Work request:
For each line of the listing below that contains the string "papers", copy the line.

** Opening Records provided block **

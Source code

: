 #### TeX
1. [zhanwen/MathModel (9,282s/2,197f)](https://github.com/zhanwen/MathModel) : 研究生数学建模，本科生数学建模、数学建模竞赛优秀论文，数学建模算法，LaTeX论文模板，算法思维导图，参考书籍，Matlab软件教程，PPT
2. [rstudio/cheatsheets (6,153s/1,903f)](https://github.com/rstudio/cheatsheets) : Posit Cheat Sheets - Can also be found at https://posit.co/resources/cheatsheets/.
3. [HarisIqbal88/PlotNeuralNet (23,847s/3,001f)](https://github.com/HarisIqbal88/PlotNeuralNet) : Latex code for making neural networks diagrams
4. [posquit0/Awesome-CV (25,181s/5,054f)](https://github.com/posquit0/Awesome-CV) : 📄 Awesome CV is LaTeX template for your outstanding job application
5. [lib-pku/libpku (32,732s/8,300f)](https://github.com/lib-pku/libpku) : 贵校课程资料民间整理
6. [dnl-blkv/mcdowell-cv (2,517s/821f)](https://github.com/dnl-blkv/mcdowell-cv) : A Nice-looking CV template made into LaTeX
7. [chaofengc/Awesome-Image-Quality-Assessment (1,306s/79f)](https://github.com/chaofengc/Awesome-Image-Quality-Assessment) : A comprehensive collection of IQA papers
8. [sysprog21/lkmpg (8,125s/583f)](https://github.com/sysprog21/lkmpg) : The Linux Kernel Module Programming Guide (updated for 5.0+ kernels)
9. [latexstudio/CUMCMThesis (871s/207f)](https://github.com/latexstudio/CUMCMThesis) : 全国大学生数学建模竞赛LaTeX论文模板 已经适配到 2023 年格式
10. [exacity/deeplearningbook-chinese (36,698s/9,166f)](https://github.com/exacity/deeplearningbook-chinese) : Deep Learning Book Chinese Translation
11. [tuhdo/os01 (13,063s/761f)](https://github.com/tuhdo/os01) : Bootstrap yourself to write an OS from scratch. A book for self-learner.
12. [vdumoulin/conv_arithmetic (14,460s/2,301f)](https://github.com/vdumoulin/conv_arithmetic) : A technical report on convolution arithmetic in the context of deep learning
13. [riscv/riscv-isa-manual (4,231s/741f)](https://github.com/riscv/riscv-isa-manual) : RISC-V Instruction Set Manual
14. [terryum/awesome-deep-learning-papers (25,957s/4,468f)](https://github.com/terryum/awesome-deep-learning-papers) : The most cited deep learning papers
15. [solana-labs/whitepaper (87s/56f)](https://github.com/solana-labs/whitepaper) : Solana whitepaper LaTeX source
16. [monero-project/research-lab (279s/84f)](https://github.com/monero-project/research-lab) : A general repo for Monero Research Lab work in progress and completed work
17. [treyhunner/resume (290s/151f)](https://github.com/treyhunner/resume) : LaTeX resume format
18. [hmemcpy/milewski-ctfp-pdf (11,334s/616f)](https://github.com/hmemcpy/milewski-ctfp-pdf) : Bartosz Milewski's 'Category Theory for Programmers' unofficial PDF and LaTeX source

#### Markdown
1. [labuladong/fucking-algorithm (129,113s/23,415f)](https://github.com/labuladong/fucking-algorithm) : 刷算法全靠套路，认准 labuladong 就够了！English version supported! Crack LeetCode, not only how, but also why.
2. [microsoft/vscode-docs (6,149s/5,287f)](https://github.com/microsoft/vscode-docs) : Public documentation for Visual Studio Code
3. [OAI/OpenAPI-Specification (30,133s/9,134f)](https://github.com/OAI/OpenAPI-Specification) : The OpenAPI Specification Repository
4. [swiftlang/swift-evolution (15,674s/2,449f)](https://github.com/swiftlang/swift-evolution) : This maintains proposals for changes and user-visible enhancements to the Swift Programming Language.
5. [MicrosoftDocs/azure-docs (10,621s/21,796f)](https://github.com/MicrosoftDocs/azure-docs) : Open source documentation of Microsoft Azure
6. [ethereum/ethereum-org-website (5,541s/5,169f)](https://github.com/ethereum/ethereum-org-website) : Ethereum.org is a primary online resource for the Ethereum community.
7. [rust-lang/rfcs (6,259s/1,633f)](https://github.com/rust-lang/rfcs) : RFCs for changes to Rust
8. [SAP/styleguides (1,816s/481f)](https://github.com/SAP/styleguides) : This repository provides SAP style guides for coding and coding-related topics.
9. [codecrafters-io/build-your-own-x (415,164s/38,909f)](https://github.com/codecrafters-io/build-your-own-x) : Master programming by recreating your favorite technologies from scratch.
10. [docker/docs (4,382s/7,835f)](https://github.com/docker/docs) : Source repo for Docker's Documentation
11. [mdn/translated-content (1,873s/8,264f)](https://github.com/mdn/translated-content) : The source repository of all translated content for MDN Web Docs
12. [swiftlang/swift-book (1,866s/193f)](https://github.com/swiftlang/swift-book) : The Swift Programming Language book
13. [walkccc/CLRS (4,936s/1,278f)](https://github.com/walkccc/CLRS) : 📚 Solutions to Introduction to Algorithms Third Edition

** Closing Records provided block **

Solution for this exercise:
7. [chaofengc/Awesome-Image-Quality-Assessment (1,306s/79f)](https://github.com/chaofengc/Awesome-Image-Quality-Assessment) : A comprehensive collection of IQA papers
14. [terryum/awesome-deep-learning-papers (25,957s/4,468f)](https://github.com/terryum/awesome-deep-learning-papers) : The most cited deep learning papers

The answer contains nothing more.